* _What the task requires_
Take the line containing "or flushed. Each" and all lines after it to the end of the records, and output them exactly.

* _Material for the task_

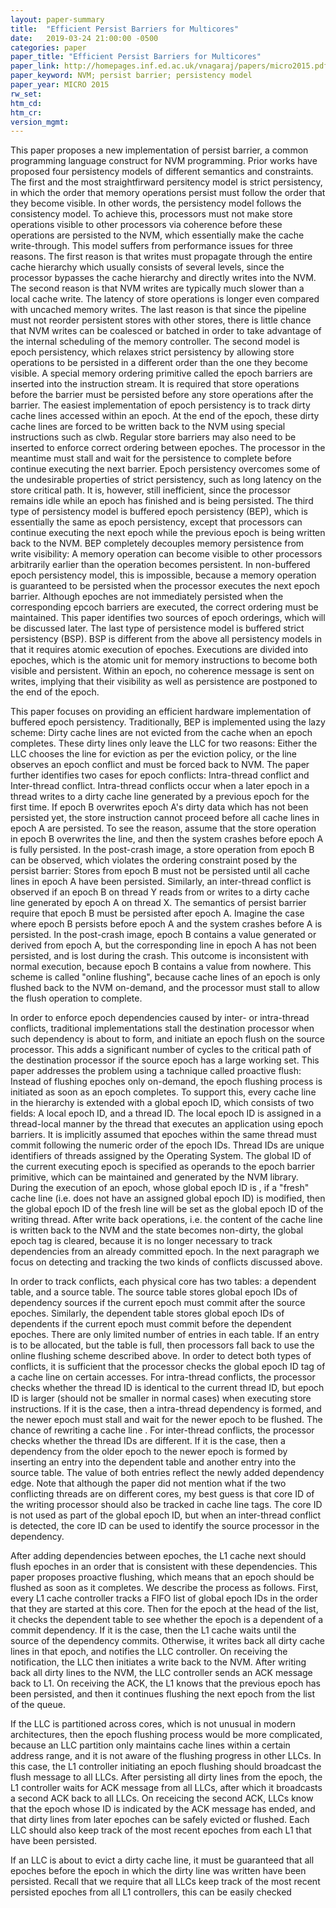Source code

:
 ```yaml
---
layout: paper-summary
title:  "Efficient Persist Barriers for Multicores"
date:   2019-03-24 21:00:00 -0500
categories: paper
paper_title: "Efficient Persist Barriers for Multicores"
paper_link: http://homepages.inf.ed.ac.uk/vnagaraj/papers/micro2015.pdf
paper_keyword: NVM; persist barrier; persistency model
paper_year: MICRO 2015
rw_set: 
htm_cd: 
htm_cr: 
version_mgmt: 
---
```


This paper proposes a new implementation of persist barrier, a common programming language construct for NVM programming. 
Prior works have proposed four persistency models of different semantics and constraints. The first and the most straightfirward
persitency model is strict persistency, in which the order that memory operations persist must follow the order that they
become visible. In other words, the persistency model follows the consistency model. To achieve this, processors must
not make store operations visible to other processors via coherence before these operations are persisted to the NVM, which 
essentially make the cache write-through. This model suffers from performance issues for three reasons. The first reason is that
writes must propagate through the entire cache hierarchy which usually consists of several levels, since the processor 
bypasses the cache hierarchy and directly writes into the NVM. The second reason is that NVM writes are typically much slower
than a local cache write. The latency of store operations is longer even compared with uncached memory writes. The last reason
is that since the pipeline must not reorder persistent stores with other stores, there is little chance that NVM writes 
can be coalesced or batched in order to take advantage of the internal scheduling of the memory controller. The second model is 
epoch persistency, which relaxes strict persistency by allowing store operations to be persisted in a different order than
the one they become visible. A special memory ordering primitive called the epoch barriers are inserted into the instruction 
stream. It is required that store operations before the barrier must be persisted before any store operations after the 
barrier. The easiest implementation of epoch persistency is to track dirty cache lines accessed within an epoch. At the end 
of the epoch, these dirty cache lines are forced to be written back to the NVM using special instructions such as clwb.
Regular store barriers may also need to be inserted to enforce correct ordering between epoches. The processor in the meantime
must stall and wait for the persistence to complete before continue executing the next barrier. Epoch persistency overcomes
some of the undesirable properties of strict persistency, such as long latency on the store critical path. It is, however,
still inefficient, since the processor remains idle while an epoch has finished and is being persisted. The third type 
of persistency model is buffered epoch persistency (BEP), which is essentially the same as epoch persistency, except that 
processors can continue executing the next epoch while the previous epoch is being written back to the NVM. BEP completely
decouples memory persistence from write visibility: A memory operation can become visible to other processors arbitrarily
earlier than the operation becomes persistent. In non-buffered epoch persistency model, this is impossible, because a memory
operation is guaranteed to be persisted when the processor executes the next epoch barrier. Although epoches are not immediately
persisted when the corresponding epcoch barriers are executed, the correct ordering must be maintained. This paper identifies two
sources of epoch orderings, which will be discussed later. The last type of persistence model is buffered strict persistency (BSP).
BSP is different from the above all persistency models in that it requires atomic execution of epoches. Executions are divided
into epoches, which is the atomic unit for memory instructions to become both visible and persistent. Within an epoch, no 
coherence message is sent on writes, implying that their visibility as well as persistence are postponed to the end of the 
epoch.

This paper focuses on providing an efficient hardware implementation of buffered epoch persistency. Traditionally, BEP
is implemented using the lazy scheme: Dirty cache lines are not evicted from the cache when an epoch completes. These 
dirty lines only leave the LLC for two reasons: Either the LLC chooses the line for eviction as per the eviction policy,
or the line observes an epoch conflict and must be forced back to NVM. The paper further identifies two cases for epoch
conflicts: Intra-thread conflict and Inter-thread conflict. Intra-thread conflicts occur when a later epoch in a thread
writes to a dirty cache line generated by a previous epoch for the first time. If epoch B overwrites epoch A's dirty data
which has not been persisted yet, the store instruction cannot proceed before all cache lines in epoch A are persisted.
To see the reason, assume that the store operation in epoch B overwrites the line, and then the system crashes before epoch
A is fully persisted. In the post-crash image, a store operation from epoch B can be observed, which violates the ordering
constraint posed by the persist barrier: Stores from epoch B must not be persisted until all cache lines in epoch A have
been persisted. Similarly, an inter-thread conflict is observed if an epoch B on thread Y reads from or writes to a
dirty cache line generated by epoch A on thread X. The semantics of persist barrier require that epoch B must be persisted
after epoch A. Imagine the case where epoch B persists before epoch A and the system crashes before A is persisted. In 
the post-crash image, epoch B contains a value generated or derived from epoch A, but the corresponding line in epoch A
has not been persisted, and is lost during the crash. This outcome is inconsistent with normal execution, because epoch
B contains a value from nowhere. This scheme is called "online flushing", because cache lines of an epoch is only flushed
back to the NVM on-demand, and the processor must stall to allow the flush operation to complete.

In order to enforce epoch dependencies caused by inter- or intra-thread conflicts, traditional implementations stall
the destination processor when such dependency is about to form, and initiate an epoch flush on the source processor.
This adds a significant number of cycles to the critical path of the destination processor if the source epoch has a large
working set. This paper addresses the problem using a tachnique called proactive flush: Instead of flushing epoches 
only on-demand, the epoch flushing process is initiated as soon as an epoch completes. To support this, every cache line
in the hierarchy is extended with a global epoch ID, which consists of two fields: A local epoch ID, and a thread ID.
The local epoch ID is assigned in a thread-local manner by the thread that executes an application using epoch barriers. 
It is implicitly assumed that epoches within the same thread must commit following the numeric order of the epoch IDs. Thread IDs
are unique identifiers of threads assigned by the Operating System. The global ID of the current executing epoch is specified
as operands to the epoch barrier primitive, which can be maintained and generated by the NVM library. During the execution 
of an epoch, whose global epoch ID is , if a "fresh" cache line (i.e. does not have an assigned global epoch ID) is modified, 
then the global epoch ID of the fresh line will be set as the global epoch ID of the writing thread. After write back operations,
i.e. the content of the cache line is written back to the NVM and the state becomes non-dirty, the global epoch tag is cleared,
because it is no longer necessary to track dependencies from an already committed epoch. In the next paragraph 
we focus on detecting and tracking the two kinds of conflicts discussed above. 

In order to track conflicts, each physical core has two tables: a dependent table, and a source table. The source table stores
global epoch IDs of dependency sources if the current epoch must commit after the source epoches. Similarly, the dependent table 
stores global epoch IDs of dependents if the current epoch must commit before the dependent epoches. There are only limited
number of entries in each table. If an entry is to be allocated, but the table is full, then processors fall back to use
the online flushing scheme described above. In order to detect both types of conflicts, it is sufficient that the processor 
checks the global epoch ID tag of a cache line on certain accesses. For intra-thread conflicts, the processor checks whether 
the thread ID is identical to the current thread ID, but epoch ID is larger (should not be smaller in normal cases) when 
executing store instructions. If it is the case, then a intra-thread dependency is formed, and the newer epoch must stall
and wait for the newer epoch to be flushed. The chance of rewriting a cache line . For inter-thread conflicts, the processor 
checks whether the thread IDs are different. If it is the case, then a dependency from the older epoch to the newer epoch 
is formed by inserting an entry into the dependent table and another entry into the source table. The value of both entries 
reflect the newly added dependency edge. Note that although the paper did not mention what if the two conflicting threads 
are on different cores, my best guess is that core ID of the writing processor should also be tracked in cache line tags. 
The core ID is not used as part of the global epoch ID, but when an inter-thread conflict is detected, the core ID can be 
used to identify the source processor in the dependency. 

After adding dependencies between epoches, the L1 cache next should flush epoches in an order that is consistent with 
these dependencies. This paper proposes proactive flushing, which means that an epoch should be flushed as soon as it completes.
We describe the process as follows. First, every L1 cache controller tracks a FIFO list of global epoch IDs in the order
that they are started at this core. Then for the epoch at the head of the list, it checks the dependent table to see whether the
epoch is a dependent of a commit dependency. If it is the case, then the L1 cache waits until the source of the dependency
commits. Otherwise, it writes back all dirty cache lines in that epoch, and notifies the LLC controller. On receiving the notification,
the LLC then initiates a write back to the NVM. After writing back all dirty lines to the NVM, the LLC controller sends an ACK
message back to L1. On receiving the ACK, the L1 knows that the previous epoch has been persisted, and then it continues 
flushing the next epoch from the list of the queue.

If the LLC is partitioned across cores, which is not unusual in modern architectures, then the epoch flushing process would be 
more complicated, because an LLC partition only maintains cache lines within a certain address range, and it is not 
aware of the flushing progress in other LLCs. In this case, the L1 controller initiating an epoch flushing should broadcast
the flush message to all LLCs. After persisting all dirty lines from the epoch, the L1 controller waits for ACK message
from all LLCs, after which it broadcasts a second ACK back to all LLCs. On receicing the second ACK, LLCs know that the 
epoch whose ID is indicated by the ACK message has ended, and that dirty lines from later epoches can be safely evicted 
or flushed. Each LLC should also keep track of the most recent epoches from each L1 that have been persisted.

If an LLC is about to evict a dirty cache line, it must be guaranteed that all epoches before the epoch in which the dirty
line was written have been persisted. Recall that we require that all LLCs keep track of the most recent persisted epoches
from all L1 controllers, this can be easily checked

* _Exercise response_
or flushed. Each LLC should also keep track of the most recent epoches from each L1 that have been persisted.

If an LLC is about to evict a dirty cache line, it must be guaranteed that all epoches before the epoch in which the dirty
line was written have been persisted. Recall that we require that all LLCs keep track of the most recent persisted epoches
from all L1 controllers, this can be easily checked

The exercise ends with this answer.